Two consumer advocacy groups are asking the federal cabinet to set aside the Canadian Radio-television and Telecommunications Commission’s (CRTC) approval of the broadcast aspect of the Rogers-Shaw merger.
The Public Interest Advocacy Centre (PIAC) and the National Pensioners Federation (NPF) say Rogers plans on transitioning Shaw’s cable TV and satellite TV customers to IPTV, which means customers will have to pay more for television services.
The petition states doing so “exposes approximately one million Shaw customers to significant price increases for delivery of essentially the same service – paid TV service,” the petition states.

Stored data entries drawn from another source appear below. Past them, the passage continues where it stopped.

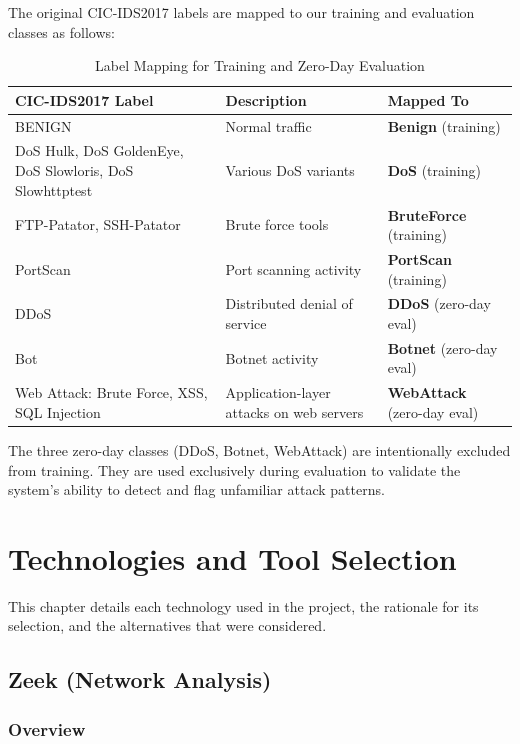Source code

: \documentclass[12pt,a4paper,twoside]{report}
\begin{document}
The original CIC-IDS2017 labels are mapped to our training and evaluation classes as follows:

\begin{table}[H]
\centering
\caption{Label Mapping for Training and Zero-Day Evaluation}
\small
\begin{tabular}{l p{5.5cm} l}
\toprule
\textbf{CIC-IDS2017 Label} & \textbf{Description} & \textbf{Mapped To} \\
\midrule
BENIGN & Normal traffic & \textbf{Benign} (training) \\
DoS Hulk, DoS GoldenEye, DoS Slowloris, DoS Slowhttptest & Various DoS variants & \textbf{DoS} (training) \\
FTP-Patator, SSH-Patator & Brute force tools & \textbf{BruteForce} (training) \\
PortScan & Port scanning activity & \textbf{PortScan} (training) \\
DDoS & Distributed denial of service & \textbf{DDoS} (zero-day eval) \\
Bot & Botnet activity & \textbf{Botnet} (zero-day eval) \\
Web Attack: Brute Force, XSS, SQL Injection & Application-layer attacks on web servers & \textbf{WebAttack} (zero-day eval) \\
\bottomrule
\end{tabular}
\end{table}

The three zero-day classes (DDoS, Botnet, WebAttack) are intentionally excluded from training. They are used exclusively during evaluation to validate the system's ability to detect and flag unfamiliar attack patterns.

\chapter{Technologies and Tool Selection}

This chapter details each technology used in the project, the rationale for its selection, and the alternatives that were considered.

\section{Zeek (Network Analysis)}

\subsection{Overview}
\end{document}
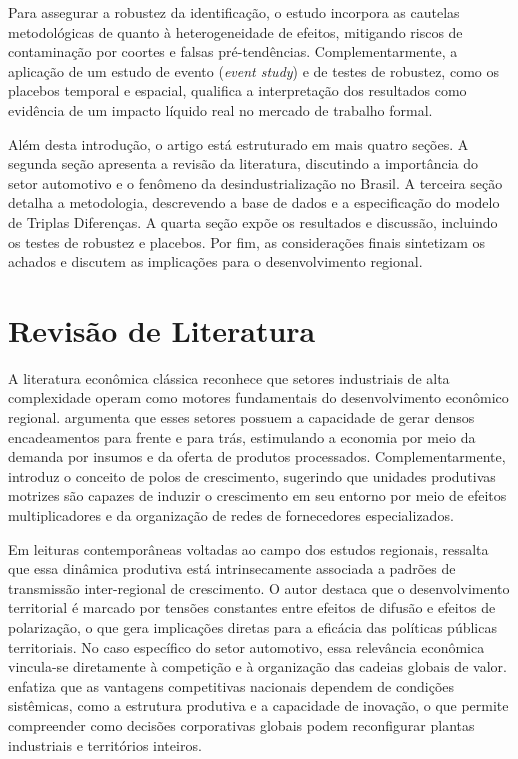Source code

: \documentclass[12pt,a4paper]{article}
\begin{document}
Para assegurar a robustez da identifica\c{c}\~ao, o estudo incorpora as cautelas metodol\'ogicas de \textcite{sun2021} quanto \`a heterogeneidade de efeitos, mitigando riscos de contamina\c{c}\~ao por coortes e falsas pr\'e-tend\^encias. Complementarmente, a aplica\c{c}\~ao de um estudo de evento (\textit{event study}) e de testes de robustez, como os placebos temporal e espacial, qualifica a interpreta\c{c}\~ao dos resultados como evid\^encia de um impacto l\'iquido real no mercado de trabalho formal.

Al\'em desta introdu\c{c}\~ao, o artigo est\'a estruturado em mais quatro se\c{c}\~oes. A segunda se\c{c}\~ao apresenta a revis\~ao da literatura, discutindo a import\^ancia do setor automotivo e o fen\^omeno da desindustrializa\c{c}\~ao no Brasil. A terceira se\c{c}\~ao detalha a metodologia, descrevendo a base de dados e a especifica\c{c}\~ao do modelo de Triplas Diferen\c{c}as. A quarta se\c{c}\~ao exp\~oe os resultados e discuss\~ao, incluindo os testes de robustez e placebos. Por fim, as considera\c{c}\~oes finais sintetizam os achados e discutem as implica\c{c}\~oes para o desenvolvimento regional.

\section{Revis\~ao de Literatura}
\label{sec:lit}

A literatura econ\^omica cl\'assica reconhece que setores industriais de alta complexidade operam como motores fundamentais do desenvolvimento econ\^omico regional. \textcite{hirschman1958} argumenta que esses setores possuem a capacidade de gerar densos encadeamentos para frente e para tr\'as, estimulando a economia por meio da demanda por insumos e da oferta de produtos processados. Complementarmente, \textcite{perroux1967} introduz o conceito de polos de crescimento, sugerindo que unidades produtivas motrizes s\~ao capazes de induzir o crescimento em seu entorno por meio de efeitos multiplicadores e da organiza\c{c}\~ao de redes de fornecedores especializados.

Em leituras contempor\^aneas voltadas ao campo dos estudos regionais, \textcite{yeung2017} ressalta que essa din\^amica produtiva est\'a intrinsecamente associada a padr\~oes de transmiss\~ao inter-regional de crescimento. O autor destaca que o desenvolvimento territorial \'e marcado por tens\~oes constantes entre efeitos de difus\~ao e efeitos de polariza\c{c}\~ao, o que gera implica\c{c}\~oes diretas para a efic\'acia das pol\'iticas p\'ublicas territoriais. No caso espec\'ifico do setor automotivo, essa relev\^ancia econ\^omica vincula-se diretamente \`a competi\c{c}\~ao e \`a organiza\c{c}\~ao das cadeias globais de valor. \textcite{porter1990} enfatiza que as vantagens competitivas nacionais dependem de condi\c{c}\~oes sist\^emicas, como a estrutura produtiva e a capacidade de inova\c{c}\~ao, o que permite compreender como decis\~oes corporativas globais podem reconfigurar plantas industriais e territ\'orios inteiros.
\end{document}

“Consumers shouldn’t pay for these mergers,” John Lawford, executive director of PIAC, said. “This petition is a result of our concern that the CRTC failed to impose enforceable conditions to protect consumer affordability of TV services.”
Their petition further states the CRTC’s decision doesn’t follow the objectives of the Broadcasting Act, specifically when it comes to offering programs at affordable prices.
Shaw’s broadcasting business includes Shaw Direct, delivered through satellite TV, and cable services across Manitoba, British Columbia, Alberta, and Saskatchewan.
The CRTC approved the broadcast aspect of the $26 billion merger last month. While the CRTC did impose several conditions, none of them seem to satisfy the concerns brought on by PIAC and NPF.